A New York school stopped a National Guard recruiter from passing out t-shirts on campus Friday because the shirts depicted a silhouetted soldier pointing a rifle, an image that school officials and teachers thought was unacceptable in a classroom environment.
“A pointed gun is just not appropriate for a high school,” Alan McCartney, the interim superintendent of the Ravena-Coeymans-Selkirk School District in Albany County, told Fox News.
“A couple of teachers realized it showed a silhouette of a rifleman on it,” McCartney continued. “I realize some students look at the t-shirt and all they see is the National Guard. And that is a good thing. Others look at the shirt and all they see is the rifle.”
According to McCartney, the school’s policy prohibits students from wearing clothes that contain violence or weapons.
McCartney says the school’s code is in place to ensure that there is a non-partisan atmosphere.
“We are here to educate students to be neutral,” McCartney explained. “To create an environment where there isn’t a lot of controversy within the environment.”
Yet, controversy is exactly what the decision to ban the shirts has created.
“As a mother, when I first saw the shirt, I saw the American flag, the silhouette of the soldier,” Jennifer Delisle, whose child attends the school, told CBS 6. “I didn’t even notice the gun and the children I’ve talked to said it had nothing to do with the gun being on it. It had to do with the honor and respect to the National Guard.”
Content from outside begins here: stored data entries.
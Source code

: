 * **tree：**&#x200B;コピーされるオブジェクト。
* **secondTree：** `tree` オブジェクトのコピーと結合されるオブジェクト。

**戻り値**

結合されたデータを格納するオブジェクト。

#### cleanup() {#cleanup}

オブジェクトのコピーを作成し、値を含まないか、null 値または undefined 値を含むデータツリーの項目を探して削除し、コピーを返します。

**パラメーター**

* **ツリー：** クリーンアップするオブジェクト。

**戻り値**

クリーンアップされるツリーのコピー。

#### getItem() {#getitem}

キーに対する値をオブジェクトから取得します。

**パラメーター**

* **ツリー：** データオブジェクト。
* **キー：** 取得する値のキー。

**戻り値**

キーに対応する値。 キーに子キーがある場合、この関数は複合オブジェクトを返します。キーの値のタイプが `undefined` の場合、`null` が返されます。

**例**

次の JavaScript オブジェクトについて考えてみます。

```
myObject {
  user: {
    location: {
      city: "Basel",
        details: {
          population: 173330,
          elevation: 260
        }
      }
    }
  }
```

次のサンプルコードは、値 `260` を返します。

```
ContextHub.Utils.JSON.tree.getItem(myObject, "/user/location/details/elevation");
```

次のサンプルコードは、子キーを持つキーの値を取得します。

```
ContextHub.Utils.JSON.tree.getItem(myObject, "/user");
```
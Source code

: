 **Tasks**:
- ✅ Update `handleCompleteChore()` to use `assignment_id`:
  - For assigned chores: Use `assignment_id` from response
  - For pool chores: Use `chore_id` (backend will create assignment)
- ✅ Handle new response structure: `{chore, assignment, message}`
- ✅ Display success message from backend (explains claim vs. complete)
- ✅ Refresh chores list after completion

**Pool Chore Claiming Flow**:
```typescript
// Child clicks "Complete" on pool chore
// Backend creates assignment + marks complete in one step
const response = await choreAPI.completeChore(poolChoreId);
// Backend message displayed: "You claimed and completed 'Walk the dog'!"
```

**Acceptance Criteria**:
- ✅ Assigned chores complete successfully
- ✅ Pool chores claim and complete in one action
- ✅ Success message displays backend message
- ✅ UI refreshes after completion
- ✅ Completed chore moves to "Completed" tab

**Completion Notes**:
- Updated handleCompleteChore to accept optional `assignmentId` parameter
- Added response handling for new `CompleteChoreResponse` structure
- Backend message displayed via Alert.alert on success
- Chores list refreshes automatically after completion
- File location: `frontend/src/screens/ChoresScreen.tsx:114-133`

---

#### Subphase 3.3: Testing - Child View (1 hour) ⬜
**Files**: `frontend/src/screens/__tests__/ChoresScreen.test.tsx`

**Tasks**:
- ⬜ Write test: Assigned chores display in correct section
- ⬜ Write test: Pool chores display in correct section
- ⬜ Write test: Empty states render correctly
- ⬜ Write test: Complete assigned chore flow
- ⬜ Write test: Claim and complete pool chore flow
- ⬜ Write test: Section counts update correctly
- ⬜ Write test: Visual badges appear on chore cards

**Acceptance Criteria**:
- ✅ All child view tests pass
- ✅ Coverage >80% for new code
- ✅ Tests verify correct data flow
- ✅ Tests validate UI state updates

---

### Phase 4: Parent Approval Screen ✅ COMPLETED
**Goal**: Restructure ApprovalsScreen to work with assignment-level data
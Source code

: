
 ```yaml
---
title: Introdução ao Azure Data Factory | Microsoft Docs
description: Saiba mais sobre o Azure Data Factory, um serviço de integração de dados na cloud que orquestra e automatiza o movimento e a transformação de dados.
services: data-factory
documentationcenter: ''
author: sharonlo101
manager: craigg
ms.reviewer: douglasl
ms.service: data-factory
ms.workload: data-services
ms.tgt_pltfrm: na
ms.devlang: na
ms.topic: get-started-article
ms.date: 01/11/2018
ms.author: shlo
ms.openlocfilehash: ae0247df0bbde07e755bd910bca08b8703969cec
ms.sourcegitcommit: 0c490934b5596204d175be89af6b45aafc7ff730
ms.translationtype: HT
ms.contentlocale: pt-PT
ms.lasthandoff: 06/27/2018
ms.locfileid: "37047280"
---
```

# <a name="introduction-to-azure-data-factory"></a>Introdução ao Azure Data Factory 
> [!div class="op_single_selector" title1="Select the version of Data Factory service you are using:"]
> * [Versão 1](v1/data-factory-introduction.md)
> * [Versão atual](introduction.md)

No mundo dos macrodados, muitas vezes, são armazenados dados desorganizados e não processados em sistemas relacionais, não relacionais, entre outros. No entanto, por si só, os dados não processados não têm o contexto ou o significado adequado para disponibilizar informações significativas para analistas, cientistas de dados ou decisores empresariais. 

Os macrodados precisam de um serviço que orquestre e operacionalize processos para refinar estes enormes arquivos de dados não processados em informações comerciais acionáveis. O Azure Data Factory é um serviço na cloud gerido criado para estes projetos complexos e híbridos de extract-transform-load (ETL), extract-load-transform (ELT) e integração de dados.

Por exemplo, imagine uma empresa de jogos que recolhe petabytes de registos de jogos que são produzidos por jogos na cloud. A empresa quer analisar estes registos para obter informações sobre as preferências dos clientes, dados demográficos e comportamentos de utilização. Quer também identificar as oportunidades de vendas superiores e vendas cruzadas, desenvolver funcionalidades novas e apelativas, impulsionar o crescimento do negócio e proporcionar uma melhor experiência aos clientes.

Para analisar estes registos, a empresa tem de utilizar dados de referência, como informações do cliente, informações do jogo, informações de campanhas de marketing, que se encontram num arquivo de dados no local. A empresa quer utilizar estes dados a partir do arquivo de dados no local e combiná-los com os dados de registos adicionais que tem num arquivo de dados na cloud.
Undoubtedly, other parents feel as Ms. Delisle does, but McCartney is standing his ground.
“This has nothing to do with patriotism,” he said. “This has more to do with the world we live in. We live under the shadow of a lot of bad things that have happened.”
Meanwhile, the National Guard did not put up a fight, but did note that the shirts did not cause problems in the past.
“We were happy to oblige the superintendent and remove them from any further distribution,” said Richard Goldenberg, a National Guard spokesman. “We are always respectful of all different school policies.”